Dabei ist in Betracht zu ziehen, dass längst nicht nur Schweizer Unternehmen den hiesigen Pharmasektor gross gemacht haben. Während in Basel Roche, Novartis und Lonza den Hauptsitz haben, verdanken Zug, Schaffhausen, Luzern und Neuenburg substanzielle Fiskalerträge den Aktivitäten verschiedener amerikanischer Branchenschwergewichte.
So betreibt Johnson & Johnson ein grosses Pharmawerk in Schaffhausen, während Bristol-Myers Squibb im neuenburgischen Boudry produziert. In Zug und Luzern befinden sich grosse Verwaltungseinheiten amerikanischer Medikamentenhersteller.
Kurz: Der amerikanische Markt wird nicht nur von Schweizer, sondern auch von amerikanischen Konzernen aus der Schweiz heraus versorgt.
Schweizer Pharmafirmen fertigen auch viel in den USA
Umgekehrt sind Roche, Novartis und Lonza auch bedeutende Arbeitgeber sowie Steuerzahler in den USA. Alle drei Konzerne betreiben dort mehrere Produktionswerke, im Fall von Novartis und Roche kommen umfangreiche Aktivitäten in Forschung und Entwicklung hinzu. Jeder vierte Angestellte von Roche hat den Arbeitsplatz in den USA, bei Novartis ist es jeder sechste.
Offen ist, ob und wie stark die neue Administration in Washington honorieren wird, dass Schweizer Firmen auch in den USA Pharmaerzeugnisse herstellen. Werde dies als Argument ausreichen, um Trump von protektionistischen Massnahmen gegen Schweizer Anbieter abzuhalten?, fragen sich viele Branchenvertreter bange.
Auf Anfrage wollten sich weder Roche und Novartis noch der Generikahersteller Sandoz dazu äussern, welche Veränderungen der Regierungswechsel für ihre Geschäfte in den USA mit sich bringen könnte. Dazu sei es zu früh, geben die Unternehmen unisono zur Auskunft. Auch Leuenberger von Scienceindustries sagt: «Wir wissen es nicht.»
«Wir sind exponiert»
Dennoch sorgt man sich in der Branche, dass der hohe Exportüberschuss der Schweiz im Handel mit den USA die Regierung Trump auf den Plan rufen und zu Vergeltungsmassnahmen bewegen könnte. «Wir sind exponiert», sagt René Buholzer, der Geschäftsführer von Interpharma, einer weiteren Lobbyorganisation der Pharmaindustrie.

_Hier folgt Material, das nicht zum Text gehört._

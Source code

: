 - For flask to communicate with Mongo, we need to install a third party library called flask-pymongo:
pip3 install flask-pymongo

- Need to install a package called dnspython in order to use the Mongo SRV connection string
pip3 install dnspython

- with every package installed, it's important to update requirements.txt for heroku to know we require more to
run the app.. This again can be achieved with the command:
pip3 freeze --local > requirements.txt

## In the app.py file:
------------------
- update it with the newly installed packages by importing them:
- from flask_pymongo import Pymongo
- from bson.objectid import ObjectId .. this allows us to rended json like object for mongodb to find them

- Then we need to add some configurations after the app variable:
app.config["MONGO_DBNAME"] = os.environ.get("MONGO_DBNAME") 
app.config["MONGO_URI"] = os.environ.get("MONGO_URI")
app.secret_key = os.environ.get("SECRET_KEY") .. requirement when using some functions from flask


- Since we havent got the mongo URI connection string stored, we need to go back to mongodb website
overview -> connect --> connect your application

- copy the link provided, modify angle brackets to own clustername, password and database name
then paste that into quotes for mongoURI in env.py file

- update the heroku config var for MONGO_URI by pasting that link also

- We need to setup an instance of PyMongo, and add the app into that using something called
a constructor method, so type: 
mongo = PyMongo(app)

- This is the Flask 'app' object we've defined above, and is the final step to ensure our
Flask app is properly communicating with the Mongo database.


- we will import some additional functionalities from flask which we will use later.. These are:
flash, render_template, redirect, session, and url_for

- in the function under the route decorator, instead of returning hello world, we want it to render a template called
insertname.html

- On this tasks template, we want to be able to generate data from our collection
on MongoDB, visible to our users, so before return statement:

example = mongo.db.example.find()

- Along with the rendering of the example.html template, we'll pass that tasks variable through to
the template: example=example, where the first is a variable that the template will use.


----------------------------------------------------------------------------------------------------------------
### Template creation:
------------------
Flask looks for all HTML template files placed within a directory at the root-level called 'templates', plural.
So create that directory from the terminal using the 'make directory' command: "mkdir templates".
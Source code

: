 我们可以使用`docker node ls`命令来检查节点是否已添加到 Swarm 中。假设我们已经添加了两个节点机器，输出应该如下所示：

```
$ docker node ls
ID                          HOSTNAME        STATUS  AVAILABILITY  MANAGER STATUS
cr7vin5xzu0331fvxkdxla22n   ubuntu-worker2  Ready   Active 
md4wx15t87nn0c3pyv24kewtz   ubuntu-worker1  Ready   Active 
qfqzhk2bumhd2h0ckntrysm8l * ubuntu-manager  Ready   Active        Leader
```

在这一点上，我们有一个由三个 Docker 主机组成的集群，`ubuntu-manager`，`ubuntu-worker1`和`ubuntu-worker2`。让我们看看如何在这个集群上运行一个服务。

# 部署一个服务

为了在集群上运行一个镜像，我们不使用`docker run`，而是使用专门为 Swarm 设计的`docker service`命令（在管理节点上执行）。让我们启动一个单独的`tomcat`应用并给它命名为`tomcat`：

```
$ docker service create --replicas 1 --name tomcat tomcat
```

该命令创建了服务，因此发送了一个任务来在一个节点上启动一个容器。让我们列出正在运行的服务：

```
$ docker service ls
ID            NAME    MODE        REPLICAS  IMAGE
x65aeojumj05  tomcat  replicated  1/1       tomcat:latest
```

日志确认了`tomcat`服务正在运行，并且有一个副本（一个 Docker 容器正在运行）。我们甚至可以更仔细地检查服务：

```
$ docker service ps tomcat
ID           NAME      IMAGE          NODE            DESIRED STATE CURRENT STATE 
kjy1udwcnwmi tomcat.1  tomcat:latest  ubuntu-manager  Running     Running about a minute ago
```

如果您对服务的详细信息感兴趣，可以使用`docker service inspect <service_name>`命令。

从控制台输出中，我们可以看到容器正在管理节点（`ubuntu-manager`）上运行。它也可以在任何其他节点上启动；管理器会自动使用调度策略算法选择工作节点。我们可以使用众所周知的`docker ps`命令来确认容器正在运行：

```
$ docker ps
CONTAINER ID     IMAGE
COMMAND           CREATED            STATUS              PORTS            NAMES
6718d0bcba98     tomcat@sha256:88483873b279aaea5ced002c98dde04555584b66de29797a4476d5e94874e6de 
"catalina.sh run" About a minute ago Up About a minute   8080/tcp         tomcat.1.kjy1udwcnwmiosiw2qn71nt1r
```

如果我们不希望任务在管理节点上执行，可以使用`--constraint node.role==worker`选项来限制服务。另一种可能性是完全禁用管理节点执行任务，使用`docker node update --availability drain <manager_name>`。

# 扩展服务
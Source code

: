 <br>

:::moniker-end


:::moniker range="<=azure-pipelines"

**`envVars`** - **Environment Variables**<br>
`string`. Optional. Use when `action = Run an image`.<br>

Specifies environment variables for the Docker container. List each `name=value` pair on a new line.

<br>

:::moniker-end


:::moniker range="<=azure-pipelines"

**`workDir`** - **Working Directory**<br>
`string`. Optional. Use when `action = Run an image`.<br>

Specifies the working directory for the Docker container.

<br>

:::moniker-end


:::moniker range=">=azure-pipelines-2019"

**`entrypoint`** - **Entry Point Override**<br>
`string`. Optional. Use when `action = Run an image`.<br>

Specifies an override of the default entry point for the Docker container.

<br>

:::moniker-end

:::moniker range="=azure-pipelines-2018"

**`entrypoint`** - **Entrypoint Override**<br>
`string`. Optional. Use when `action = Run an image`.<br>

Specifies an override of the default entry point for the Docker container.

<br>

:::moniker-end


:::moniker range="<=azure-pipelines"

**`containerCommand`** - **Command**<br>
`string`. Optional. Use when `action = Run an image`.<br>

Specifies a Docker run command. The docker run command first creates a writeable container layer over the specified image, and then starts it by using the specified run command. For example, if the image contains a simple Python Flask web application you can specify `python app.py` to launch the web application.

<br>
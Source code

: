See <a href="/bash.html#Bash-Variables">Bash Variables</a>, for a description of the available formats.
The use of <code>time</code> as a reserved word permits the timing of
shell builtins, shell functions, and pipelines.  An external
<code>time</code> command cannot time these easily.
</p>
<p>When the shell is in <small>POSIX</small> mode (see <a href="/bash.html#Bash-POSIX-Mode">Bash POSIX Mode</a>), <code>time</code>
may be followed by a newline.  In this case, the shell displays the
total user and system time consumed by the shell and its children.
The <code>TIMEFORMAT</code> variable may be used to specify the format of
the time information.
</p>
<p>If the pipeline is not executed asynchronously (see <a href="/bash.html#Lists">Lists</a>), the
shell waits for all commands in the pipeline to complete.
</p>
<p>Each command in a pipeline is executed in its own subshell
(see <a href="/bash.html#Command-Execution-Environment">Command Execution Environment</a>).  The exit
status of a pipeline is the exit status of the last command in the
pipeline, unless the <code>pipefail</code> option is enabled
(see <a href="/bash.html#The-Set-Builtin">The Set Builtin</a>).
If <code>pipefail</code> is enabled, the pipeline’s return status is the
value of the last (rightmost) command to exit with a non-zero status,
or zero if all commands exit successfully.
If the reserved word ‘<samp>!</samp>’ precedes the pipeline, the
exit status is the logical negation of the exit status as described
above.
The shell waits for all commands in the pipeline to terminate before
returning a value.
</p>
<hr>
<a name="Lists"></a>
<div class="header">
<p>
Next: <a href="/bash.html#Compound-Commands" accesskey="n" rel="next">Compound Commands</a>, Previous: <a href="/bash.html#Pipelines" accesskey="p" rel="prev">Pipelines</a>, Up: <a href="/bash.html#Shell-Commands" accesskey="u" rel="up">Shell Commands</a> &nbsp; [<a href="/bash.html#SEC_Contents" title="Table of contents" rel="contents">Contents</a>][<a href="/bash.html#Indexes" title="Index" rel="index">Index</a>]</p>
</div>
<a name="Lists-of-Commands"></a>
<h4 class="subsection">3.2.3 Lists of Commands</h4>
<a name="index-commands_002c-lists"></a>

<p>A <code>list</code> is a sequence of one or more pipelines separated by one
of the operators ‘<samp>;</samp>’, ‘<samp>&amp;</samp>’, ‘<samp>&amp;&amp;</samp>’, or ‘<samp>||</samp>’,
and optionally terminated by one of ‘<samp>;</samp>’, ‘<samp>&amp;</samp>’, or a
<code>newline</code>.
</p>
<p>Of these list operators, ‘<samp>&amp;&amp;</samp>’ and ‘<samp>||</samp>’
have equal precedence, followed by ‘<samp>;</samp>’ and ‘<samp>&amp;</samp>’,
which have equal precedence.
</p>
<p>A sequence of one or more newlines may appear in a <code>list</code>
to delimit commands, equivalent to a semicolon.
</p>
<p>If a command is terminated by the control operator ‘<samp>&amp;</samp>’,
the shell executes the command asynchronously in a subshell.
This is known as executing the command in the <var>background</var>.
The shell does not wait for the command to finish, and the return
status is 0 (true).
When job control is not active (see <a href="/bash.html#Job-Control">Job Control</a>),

Buholzer hofft, dass die USA trotz allem weiterhin anerkennen werden, wie eng die Schweizer und die amerikanische Wirtschaft insbesondere in der Pharmaindustrie verflochten sind. Er verweist auf die gegenseitige Anerkennung der Herstellungspraxis für Arzneimittel, die seit vergangenem Jahr gilt. Dies sei ein hervorragendes Beispiel dafür, wie beide Seiten von einer engen Zusammenarbeit profitierten.
Manche Branchenbeobachter vertrauen auch ganz einfach darauf, dass Trump ausgiebig schimpft und droht, viele seiner Drohungen aber nicht in die Tat umsetzt.
Er sei ja schon einmal an der Macht gewesen, sagte Michael Grass vom Marktforschungsunternehmen BAK Economics an der Scienceindustries-Medienkonferenz. «Damals war kein Schaden für die chemisch-pharmazeutische Industrie zu erkennen.»